Recommended entry point:
Executors.newVirtualThreadPerTaskExecutor()
Use Dedicated Mechanisms to Limit Resource Concurrency
Use Semaphore to limit concurrent access to external interfaces, and use database connection pools to limit database concurrency.
Virtual threads are responsible for running tasks; resource components are responsible for controlling capacity.
Set Timeouts for I/O
Virtual threads reduce the cost of waiting, but infinite waiting still accumulates tasks and memory.
Databases, HTTP, RPC, and message processing all benefit from setting reasonable timeouts.
HttpRequest request = HttpRequest.newBuilder(uri)
.timeout(Duration.ofSeconds(3))
.GET()
.build();
Preserve Interrupt Status
catch (InterruptedException e) {
Thread.currentThread().interrupt();
}
Interruption is an important coordination mechanism for task cancellation, application shutdown, and timeout control.
Stress Testing Needs to Cover Real Downstream
Using only Thread.sleep can demonstrate that virtual threads can handle a large number of waiting tasks, but it does not represent real business performance.

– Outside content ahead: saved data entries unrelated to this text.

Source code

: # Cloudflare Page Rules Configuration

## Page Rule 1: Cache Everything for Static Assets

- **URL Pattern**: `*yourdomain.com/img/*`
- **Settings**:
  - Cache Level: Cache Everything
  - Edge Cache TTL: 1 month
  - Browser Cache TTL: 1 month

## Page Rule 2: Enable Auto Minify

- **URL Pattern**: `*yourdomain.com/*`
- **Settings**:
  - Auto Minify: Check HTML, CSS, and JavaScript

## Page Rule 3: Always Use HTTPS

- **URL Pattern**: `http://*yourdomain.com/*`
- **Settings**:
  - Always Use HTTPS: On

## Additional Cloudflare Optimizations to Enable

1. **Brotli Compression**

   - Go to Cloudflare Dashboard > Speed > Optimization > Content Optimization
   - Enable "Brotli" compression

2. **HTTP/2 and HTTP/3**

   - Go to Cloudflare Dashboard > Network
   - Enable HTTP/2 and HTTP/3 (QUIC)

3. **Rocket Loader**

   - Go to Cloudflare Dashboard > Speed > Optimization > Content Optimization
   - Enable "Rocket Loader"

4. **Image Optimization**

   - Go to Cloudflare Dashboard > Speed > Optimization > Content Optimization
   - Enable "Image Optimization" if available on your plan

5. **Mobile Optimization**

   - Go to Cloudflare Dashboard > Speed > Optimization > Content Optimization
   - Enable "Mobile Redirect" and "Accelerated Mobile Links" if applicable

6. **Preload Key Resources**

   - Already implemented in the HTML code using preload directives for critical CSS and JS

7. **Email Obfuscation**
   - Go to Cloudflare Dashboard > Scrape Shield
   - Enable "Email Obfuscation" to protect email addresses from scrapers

Formal verification should at least include:
- Database connection pool capacity
- SQL and index performance
- HTTP connection pool configuration
- Downstream rate limiting strategy
- JVM heap memory
- P95, P99 latency
- Error rate and timeout rate
Common API Summary
| API | Purpose |
|---|---|
Thread.startVirtualThread(task) |
Create and immediately start a virtual thread |
Thread.ofVirtual() |
Create a virtual thread builder |
Thread.Builder.start(task) |
Create and start a thread |
Thread.Builder.unstarted(task) |
Create a thread that has not yet started |
Thread.Builder.factory() |
Create a thread factory |
Thread.isVirtual() |
Check if it is a virtual thread |
Executors.newVirtualThreadPerTaskExecutor() |
Create one virtual thread per task |
Thread.join() |
Wait for a thread to finish |
Thread.interrupt() |
Request to interrupt a thread |
Future.cancel(true) |
Cancel a task and attempt to interrupt the thread |
Semaphore |
Limit concurrent access to a resource |
Summary
Virtual threads have not changed the basic writing style of Java code.
Ordinary synchronous code can still use:
Method calls
Loops
try/catch
JDBC
Synchronous HTTP clients
ThreadLocal
The change occurs at the thread implementation level:
The number of platform threads is limited and requires pooling for reuse
Virtual threads have lower cost; one task can correspond to one thread
When blocking on I/O, virtual threads can release the underlying carrier thread
Virtual threads are suitable for applications with a large number of concurrent, I/O-wait-intensive tasks.
CPU-intensive tasks, database capacity, connection pool size, and downstream rate limiting issues will not automatically disappear with virtual threads.
A more accurate way to use them is: use virtual threads to carry a large number of tasks, and then use connection pools, semaphores, timeouts, and monitoring to control finite resources.